EI Portfolio Performance History

  • From inception under Brent Cook's lead in February 2008 through year-end 2010, the Exploration Insights' portfolio performance was strong from the Global Financial Crisis to the continuation of the Commodity Super Cycle, returning an average gain of 173% on the sold positions and a gain of 319% on positions held at year-end.

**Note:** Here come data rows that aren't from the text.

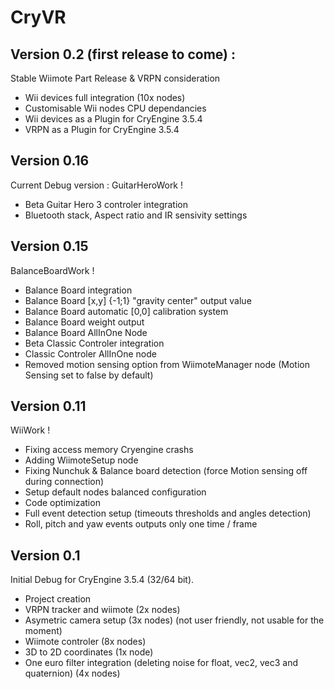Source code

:CryVR
=======================



Version 0.2 (first release to come)  :
-----------------

Stable Wiimote Part Release & VRPN consideration

- Wii devices full integration (10x nodes)
- Customisable Wii nodes CPU dependancies
- Wii devices as a Plugin for CryEngine 3.5.4
- VRPN as a Plugin for CryEngine 3.5.4


Version 0.16
-------------------
Current Debug version : GuitarHeroWork !

- Beta Guitar Hero 3 controler integration
- Bluetooth stack, Aspect ratio and IR sensivity settings


Version 0.15
-------------------
BalanceBoardWork !

- Balance Board integration
- Balance Board [x,y] {-1;1} "gravity center" output value
- Balance Board automatic [0,0] calibration system
- Balance Board weight output
- Balance Board AllInOne Node
- Beta Classic Controler integration
- Classic Controler AllInOne node
- Removed motion sensing option from WiimoteManager node (Motion Sensing set to false by default)


Version 0.11 
-----------------

WiiWork !

- Fixing access memory Cryengine crashs
- Adding WiimoteSetup node 
- Fixing Nunchuk & Balance board detection (force Motion sensing off during connection)
- Setup default nodes balanced configuration
- Code optimization
- Full event detection setup (timeouts thresholds and angles detection)
- Roll, pitch and yaw events outputs only one time / frame


Version 0.1 
----------------------

Initial Debug for CryEngine 3.5.4 (32/64 bit).

- Project creation
- VRPN tracker and wiimote (2x nodes) 
- Asymetric camera setup (3x nodes) (not user friendly, not usable for the moment)
- Wiimote controler (8x nodes)
- 3D to 2D coordinates (1x node) 
- One euro filter integration (deleting noise for float, vec2, vec3 and quaternion) (4x nodes)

  • In 2011, the mining sector, and particularly the junior sector as measured by the S&P TSX Venture Index (S&P TSXV), began to collapse, falling 26% in 2011, 23% in 2012, and a further 59% in 2013. By comparison, the Exploration Insights portfolio showed a loss of 2% in 2011, was down 14% in 2012, and off 18% in 2013.

  • In 2014, mining and metals were down again, with the Gold Bug Index (HUI) off ~18% (~38% from the 2014 high) and the S&P/TSX Global Mining Index (TXGM) down ~15% on the year (~26% from 2014 high). The GDXJ also had another bad year: off ~25% and down ~45% from its July peak. Worse still, the GDXJ fell a remarkable 86% from its high set in early 2011. The unweighted performance of the Exploration Insights portfolio for 2014 was a positive 18%. The strong performance reflected the sale of a few companies that had made metal discoveries before 2014, and the discipline to sell companies when results did not meet the investment theses.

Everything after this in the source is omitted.